This is my comment of the month:
Pontifications about “Western culture” bother me. The people who use the term seem to assume that “we” are part of “Western culture” and know what it is. No explanation is necessary. But if you stop and think about it, in what sense are a Hungarian peasant farmer and a Morgan Stanley executive part of the same “culture”? How far does this culture extend? In space? In time?
When someone like Marshall Sahlins (famous cultural anthropologist) talks about Western culture, he quotes figures like Hobbes and Kant … as if Western “culture” were epitomized by philosophy and not by such pragmatic matters as kinship, economics, religion, cuisine. Probably because if you started talking about specifics, any semblance of uniformity would collapse.
I’ve also noticed that the post-modern school of anthropology is remarkably culture-bound, even in this limited philosophical sense. There are thinkers one must have read and are allowed to quote (Marx, Foucault, Derrida, Bourdieu) — who all happen to be European white males. It reminds me of Christians debating (volleys of scripture texts from each side), Muslims disputing (Quranic verses and hadith), and Chinese scholars quoting Confucius or famous poets.
No one is citing Ibn Khaldun.
The attitude that the commenter is pointing to is one reason I’ve been beating the drum about taking the end of the age of white supremacy seriously. Sloppy default positions predicated on a Western/non-Western model will be as useful as the heuristics of the Confucian bureaucrat in the wake of defeat by the British during the Opium Wars within the generation. A post-colonial mindset takes the Western/non-Western dichotomy for granted as the primary axis around which all power relations are organized. But in a world where whites are declining in relative power this is no longer so useful.

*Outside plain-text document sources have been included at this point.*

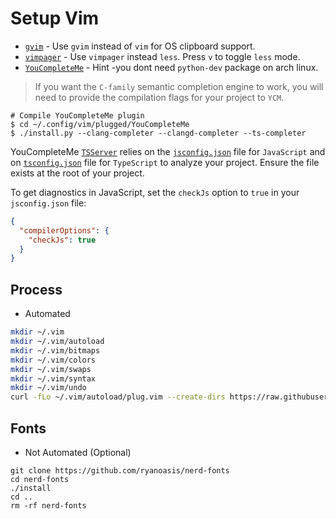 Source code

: # Setup Vim

* [`gvim`](https://wiki.archlinux.org/index.php/vim) - Use `gvim` instead of `vim` for OS clipboard support.
* [`vimpager`](https://wiki.archlinux.org/index.php/Vim) - Use `vimpager` instead `less`. Press `v` to toggle `less` mode.
* [`YouCompleteMe`](https://github.com/Valloric/YouCompleteMe) - Hint -you dont need `python-dev` package on arch linux.

> If you want the `C-family` semantic completion engine to work,
> you will need to provide the compilation flags for your project to `YCM`.

```shell
# Compile YouCompleteMe plugin
$ cd ~/.config/vim/plugged/YouCompleteMe
$ ./install.py --clang-completer --clangd-completer --ts-completer
```

YouCompleteMe
[`TSServer`](https://github.com/Microsoft/TypeScript/tree/master/src/server) relies on the
[`jsconfig.json`](https://code.visualstudio.com/docs/languages/jsconfig) file for `JavaScript` and on
[`tsconfig.json`](https://www.typescriptlang.org/docs/handbook/tsconfig-json.html) file for `TypeScript`
to analyze your project.
Ensure the file exists at the root of your project.

To get diagnostics in JavaScript, set the `checkJs` option to `true` in your
`jsconfig.json` file:
```json
{
  "compilerOptions": {
    "checkJs": true
  }
}
```


## Process

* Automated

```bash
mkdir ~/.vim
mkdir ~/.vim/autoload
mkdir ~/.vim/bitmaps
mkdir ~/.vim/colors
mkdir ~/.vim/swaps
mkdir ~/.vim/syntax
mkdir ~/.vim/undo
curl -fLo ~/.vim/autoload/plug.vim --create-dirs https://raw.githubusercontent.com/junegunn/vim-plug/master/plug.vim
```

## Fonts

* Not Automated (Optional)

```shell
git clone https://github.com/ryanoasis/nerd-fonts
cd nerd-fonts
./install
cd ..
rm -rf nerd-fonts
```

I would grant that there is something one can term “Western” culture. Or at least one can make an argument about what it is, and what unifies it. But, I think the commenter is spot on in pointing to the reality that the enthusiastic promoters of deconstruction, problematization, and “thick description,” take Western culture for granted as a useful and self-evident category or term. The standard rules don’t apply when it comes to what is invariably their culture. Which of course makes them very similar to Orientalists of old, if I may say so.